The heat is brutal in Mumbai. The heat’s pretty brutal in all of India. But then, that’s a huge generalization, almost as expansive in generality as this country and not mildly as diverse. But that’s obvious. So let’s settle for: The heat’s brutal in Mumbai. Your cotton clad body sticks to the sun like yellow. Anyway, it’s that close. And all you want to do is peel yourself from it. Quickly. Like a swift plaster removal. But you can’t. Because that would imply lowering yourself to the degradation of a first world misfit and hailing a cab. With air conditioning. Even if it is just for the sake of being able to tell the difference between attire and epidermis. This doesn’t seem reason enough. You walk.

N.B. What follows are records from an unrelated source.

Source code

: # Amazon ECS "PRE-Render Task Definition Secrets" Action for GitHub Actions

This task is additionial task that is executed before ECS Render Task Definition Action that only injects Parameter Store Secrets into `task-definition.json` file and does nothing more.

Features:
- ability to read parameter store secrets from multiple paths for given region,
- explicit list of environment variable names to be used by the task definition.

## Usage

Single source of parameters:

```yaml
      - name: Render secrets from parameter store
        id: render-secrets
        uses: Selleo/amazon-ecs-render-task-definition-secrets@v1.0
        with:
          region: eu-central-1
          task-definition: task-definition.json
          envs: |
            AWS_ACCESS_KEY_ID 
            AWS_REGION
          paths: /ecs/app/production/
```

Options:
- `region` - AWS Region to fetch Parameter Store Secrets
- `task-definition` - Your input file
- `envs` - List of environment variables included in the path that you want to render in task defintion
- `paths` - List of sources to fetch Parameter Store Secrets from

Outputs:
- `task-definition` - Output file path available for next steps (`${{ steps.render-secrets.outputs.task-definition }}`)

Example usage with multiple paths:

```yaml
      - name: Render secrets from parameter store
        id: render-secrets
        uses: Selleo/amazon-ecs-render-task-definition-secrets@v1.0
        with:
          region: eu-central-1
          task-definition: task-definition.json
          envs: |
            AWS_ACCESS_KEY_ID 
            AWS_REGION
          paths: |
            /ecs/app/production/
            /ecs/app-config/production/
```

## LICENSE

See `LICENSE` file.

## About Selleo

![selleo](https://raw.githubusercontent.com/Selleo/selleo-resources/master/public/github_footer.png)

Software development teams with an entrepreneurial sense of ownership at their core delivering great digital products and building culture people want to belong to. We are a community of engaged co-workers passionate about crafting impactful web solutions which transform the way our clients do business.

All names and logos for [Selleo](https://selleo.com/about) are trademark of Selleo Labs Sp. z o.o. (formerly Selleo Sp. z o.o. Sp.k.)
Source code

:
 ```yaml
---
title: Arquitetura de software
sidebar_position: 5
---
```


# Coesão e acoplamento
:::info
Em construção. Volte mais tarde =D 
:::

Colonialism seeps through the soil of this city like a welcome worm. Pesty. But accommodated. But you don’t need a magnifying glass to observe the stark contrast of the monumental British architecture and the admirable, yet spewed up remains of Kolkata’s Untouchables. Perching and prowling languidly on the ground below. So black. So white. And then, enter the Indian banker, lawyer, all round business man, in their three piece suits and “made in china” belt buckles. Who stop to chat in English on the sides of the road while they dish out dirty Rupee’s to the chai-walla’s. So grey.

India leaves little room for in-betweens. No middle class. No maybe. And just like that, you either loathe it or love it. To hate it is easy. You choose it. Like anything else. You choose absolute repulsion. But even choices are difficult, if only consequentially. To love it is far easier. All that’s required is the slight dumbing down of the senses, (in some cases, you may have to dumb these down to a very large degree), an exaggerated sense of objectivity, (fake it till you make it), and an opening up of the self to such an extent that you seek less to understand and more to just accept (in a very Mahatma Ghandi sense, naturally). Which reminds me of something he said: happiness is when your thoughts, actions and words are all the same thing but I’m paraphrasing and could be wrong.

If you look carefully, you will notice the poetry of the city sweeping through the air. An energy that shuffles with a rhythm that matches the pace of your stride, totally malleable. You can test it by slowing down and picking up, it stays with you and the only certainty about it is that it’s always there. It will always find you. And even when the tempo changes, the timbre of it all never does. The texture remains thick and dense and sometimes even subtle, all at the same time. So impenetrable and undeniably present in fact that while you study the vendors on some side arcade of a bustling street you feel like if you stretch your arms out and keep your hands open long enough you might just be able to catch some of it in your palm and let it swim there a while. So you try. Just like that, and in the midst of your pseudo-meditation you’re pushed over by the drone of a stampeding crowd. Always a stampeding crowd. Groups, going somewhere, always.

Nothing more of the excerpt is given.